This is an old revision of the document!


REF: Engine Mechanicals - Sub-01H

Clearancing for and Test Fitting Cams

Clearancing

The underside of the lifter bosses often need a little
grinding to keep the cam lobes from contacting. 1)
Big cam lobes also may try to hit the pinion race,
which protrudes from the case slightly. It sticks out
farther on 2000-up motors. 2)
If the lobe is contacting the pinion race, it's better to
modify the lobe than the race (this is a Red Shift 567).
Notice the chamfer on the lobe below. Modifying that
race is difficult and risky. People have done it and
trashed the bearing in the process. 3)

Another thing to check is tappet pin clearance. 4)
The tappet pin rests against the flat on the tappet to keep the tappet from rotating in the bore.
But a bigger cam lobe lifts the tappet farther and on stock lifter, it can run out of travel.
Aftermarket lifters as shown below sometimes have longer flats.

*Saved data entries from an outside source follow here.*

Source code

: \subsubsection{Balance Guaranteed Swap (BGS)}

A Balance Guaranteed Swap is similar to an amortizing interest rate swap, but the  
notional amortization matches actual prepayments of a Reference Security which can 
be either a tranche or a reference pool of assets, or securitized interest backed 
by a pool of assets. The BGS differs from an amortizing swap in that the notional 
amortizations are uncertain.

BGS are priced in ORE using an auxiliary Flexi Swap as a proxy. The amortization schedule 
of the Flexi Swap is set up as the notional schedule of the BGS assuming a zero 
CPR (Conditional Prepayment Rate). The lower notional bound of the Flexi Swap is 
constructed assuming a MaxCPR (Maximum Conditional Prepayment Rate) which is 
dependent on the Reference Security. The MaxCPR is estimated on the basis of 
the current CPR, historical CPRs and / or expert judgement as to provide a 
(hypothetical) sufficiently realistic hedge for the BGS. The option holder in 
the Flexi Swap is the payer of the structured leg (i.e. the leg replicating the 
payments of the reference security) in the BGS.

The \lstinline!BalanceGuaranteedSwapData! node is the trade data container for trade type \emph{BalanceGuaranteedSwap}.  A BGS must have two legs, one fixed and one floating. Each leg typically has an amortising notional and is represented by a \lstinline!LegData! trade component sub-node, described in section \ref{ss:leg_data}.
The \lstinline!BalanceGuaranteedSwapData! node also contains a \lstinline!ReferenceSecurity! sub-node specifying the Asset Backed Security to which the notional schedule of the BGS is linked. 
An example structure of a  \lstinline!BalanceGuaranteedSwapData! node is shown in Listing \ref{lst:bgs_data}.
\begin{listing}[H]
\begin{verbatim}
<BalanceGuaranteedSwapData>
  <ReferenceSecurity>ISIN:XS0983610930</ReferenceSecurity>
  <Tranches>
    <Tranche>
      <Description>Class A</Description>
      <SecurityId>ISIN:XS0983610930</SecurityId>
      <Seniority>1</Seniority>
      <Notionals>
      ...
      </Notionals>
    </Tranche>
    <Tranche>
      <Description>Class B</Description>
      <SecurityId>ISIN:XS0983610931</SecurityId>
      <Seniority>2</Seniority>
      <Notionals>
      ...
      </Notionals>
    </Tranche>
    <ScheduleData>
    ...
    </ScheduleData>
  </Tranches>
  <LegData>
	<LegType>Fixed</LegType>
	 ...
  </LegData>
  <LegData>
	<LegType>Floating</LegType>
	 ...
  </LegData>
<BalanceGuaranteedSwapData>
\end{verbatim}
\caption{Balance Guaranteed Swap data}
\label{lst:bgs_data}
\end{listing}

Stock vs Jims lifter tappet flat comparison. 5)

Small base circle cams can help with all these clearances.
It's because they achieve their extra lift, at least in part, by letting the lifter down farther as opposed to raising the lifter more.
The 575's are small base circle so it makes them simpler to install.
But small base circle cams often introduce one other problem and that's the clearance between the bottom of the tappet and the top of the cam bushing.
When the lobe sets the tappet down, the roller needs to keep following the lobe.
But sometimes with a small base circle cam the lifter will hit the cam bushing and thus not come all the way down.
Easy to fix with some careful, slight grinding on the tappet on the underside of the axle support boss.


Some cam installation links:
From Hammer Performance: http://www.hammerperf.com/ttxlcaminstall.shtml
From NRHS: http://www.nrhsperformance.com/tech_xlcaminstall.shtml

Test Fitting

Factory fitting of the cams is (or rather was) all about noise control. 6)
By selecting the cam gears sized specifically for the engine they were going in, they could walk that fine line between noisy and too-tight.
The noise from the gears being a tad loose doesn't hurt anything. Too-tight however can cause localized tooth heating and failure.
So when you replace the cams with non-original cams, you just have to make sure you're not too-tight, which is why you should do a basic test fit.
Aftermarket cams are all made on the loose side and you rarely get into trouble when using them.

In 2000, they changed the tooth cut on the pinion connection to the #2 cam, to a “high contact ratio” design.
This tooth design apparently got the noise level down to an acceptable amount without having to deal with multiple gear sizes.
There's only one size for each.

In 2001, this change was propagated to all the cam interconnecting gears as well.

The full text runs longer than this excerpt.